___WORDS FROM ME_____________________________________

this land of shadow

It’s September and the seasons are shifting, we’re moving from one world to another. Summer’s fading. The first chills of autumn have been slipping in beneath the warmth of the sun. The trees have begun to light up.


I have a new story out. It’s appropriate, sort of, for the time of year when the seasons shift, when we move from one world to another.

It’s a piece called “This Land of Shadow” and it’s been on my hard drive for quite a while. Why so? Because I’ve never been entirely sure what to do with it. There was no obvious market for the tale, even though it is a dark fantasy piece and there should have been somewhere for it. But it seemed to not quite fit anywhere.

And then I found NewMyths.com. Suddenly I had somewhere to send it, and send it I did. And showing either very good taste or a major lapse in judgement (depending on your taste) editor Susan Shell Winston has published it in issue 28.

Here we have the opening:

Well, that’s done it.”
The tall man who had spent so much of his life confined and chained kicked out with his boot, connecting with the flat. It was something that for ordinary folks could have been a mild inconvenience, a problem solved by a jack and tyre-wrench. But this boat didn’t carry a spare. You opened the trunk and there was nothing but a mocking emptiness, like the grin of a toothless idiot mugged for a wallet containing only a library card.


If you’d like to carry on reading the tale, all you gotta do is click here. I hope you like it. Thanks to Susan for selecting and editing it, and to Scott T Barnes for publishing it.

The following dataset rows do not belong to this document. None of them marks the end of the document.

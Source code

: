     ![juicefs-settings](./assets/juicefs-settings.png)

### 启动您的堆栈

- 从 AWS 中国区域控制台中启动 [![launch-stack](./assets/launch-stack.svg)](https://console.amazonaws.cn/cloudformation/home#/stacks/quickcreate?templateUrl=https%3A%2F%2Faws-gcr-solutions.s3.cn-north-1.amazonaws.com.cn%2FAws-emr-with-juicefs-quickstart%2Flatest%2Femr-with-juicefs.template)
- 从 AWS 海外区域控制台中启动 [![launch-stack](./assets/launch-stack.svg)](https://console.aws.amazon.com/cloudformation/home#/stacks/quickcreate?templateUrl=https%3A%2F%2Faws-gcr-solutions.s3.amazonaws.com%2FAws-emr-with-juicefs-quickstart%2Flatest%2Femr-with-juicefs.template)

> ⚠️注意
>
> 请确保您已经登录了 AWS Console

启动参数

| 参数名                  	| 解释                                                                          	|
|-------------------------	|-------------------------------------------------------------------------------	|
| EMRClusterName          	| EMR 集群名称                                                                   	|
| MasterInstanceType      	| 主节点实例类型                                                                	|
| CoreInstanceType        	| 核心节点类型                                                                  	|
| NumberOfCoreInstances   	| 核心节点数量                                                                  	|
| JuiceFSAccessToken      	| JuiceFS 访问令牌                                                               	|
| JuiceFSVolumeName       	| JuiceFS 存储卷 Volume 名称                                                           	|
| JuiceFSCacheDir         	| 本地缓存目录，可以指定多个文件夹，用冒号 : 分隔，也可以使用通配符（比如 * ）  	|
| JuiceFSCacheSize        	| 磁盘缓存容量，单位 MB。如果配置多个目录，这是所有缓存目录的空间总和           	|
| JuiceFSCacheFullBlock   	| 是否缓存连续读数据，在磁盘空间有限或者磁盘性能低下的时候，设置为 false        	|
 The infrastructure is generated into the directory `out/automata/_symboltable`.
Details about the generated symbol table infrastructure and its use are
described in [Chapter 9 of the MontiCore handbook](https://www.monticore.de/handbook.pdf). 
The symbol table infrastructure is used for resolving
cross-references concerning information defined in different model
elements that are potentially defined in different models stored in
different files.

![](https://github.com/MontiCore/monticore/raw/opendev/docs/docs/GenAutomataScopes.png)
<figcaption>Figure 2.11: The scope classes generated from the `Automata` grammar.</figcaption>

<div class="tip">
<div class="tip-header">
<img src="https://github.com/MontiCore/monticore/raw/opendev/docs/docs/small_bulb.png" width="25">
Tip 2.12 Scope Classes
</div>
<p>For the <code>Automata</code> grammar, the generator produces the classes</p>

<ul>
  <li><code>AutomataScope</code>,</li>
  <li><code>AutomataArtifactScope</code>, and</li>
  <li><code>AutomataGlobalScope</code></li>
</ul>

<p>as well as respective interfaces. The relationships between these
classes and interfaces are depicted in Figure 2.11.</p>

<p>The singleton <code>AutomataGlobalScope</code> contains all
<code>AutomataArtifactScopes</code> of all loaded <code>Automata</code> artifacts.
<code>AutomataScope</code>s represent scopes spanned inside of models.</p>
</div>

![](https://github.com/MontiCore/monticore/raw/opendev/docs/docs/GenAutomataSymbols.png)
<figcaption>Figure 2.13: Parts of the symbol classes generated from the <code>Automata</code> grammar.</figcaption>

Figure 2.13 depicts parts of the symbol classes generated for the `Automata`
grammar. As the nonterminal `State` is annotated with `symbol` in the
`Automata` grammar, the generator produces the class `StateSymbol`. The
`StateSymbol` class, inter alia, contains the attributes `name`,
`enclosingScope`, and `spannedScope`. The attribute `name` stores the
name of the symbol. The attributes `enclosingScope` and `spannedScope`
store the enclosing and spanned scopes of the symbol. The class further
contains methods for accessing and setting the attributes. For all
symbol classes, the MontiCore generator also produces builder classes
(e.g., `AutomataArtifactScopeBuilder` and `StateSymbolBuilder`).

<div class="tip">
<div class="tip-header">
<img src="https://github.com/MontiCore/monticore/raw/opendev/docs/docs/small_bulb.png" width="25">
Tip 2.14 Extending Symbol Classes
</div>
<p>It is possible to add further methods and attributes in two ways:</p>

And if you’d like to read the answers to some questions put to me on the NewMyths.com website – and see a picture of Millie the dog – you can click here.

(For those of you who were wondering, Millie’s the one who isn’t wearing the sunglasses. Yeah, yeah – feel free, mock on . . .)

a song about the end of the world

So here’s a wee piece of flash fiction. A Song About the End of the World’s a whimsical piece about the end of the world, whales, witches, and failing at flying broomsticks. In a moment of weakness, Charles Christian, a dashing fellow if we’re to believe his picture hasn't been photo-shopped, very kindly included it in his online zine, freshly re-branded from GrievousAngel to SciFi-and-Fantasy.land. Give him your support by reading the stuff he puts up there.

Here’s the opening paragraph of my tale:

My girlfriend told me the world was going to end. She’d heard about it from the whales. She understood their song and had been listening in while she took a bath, surrounded by scented candles. 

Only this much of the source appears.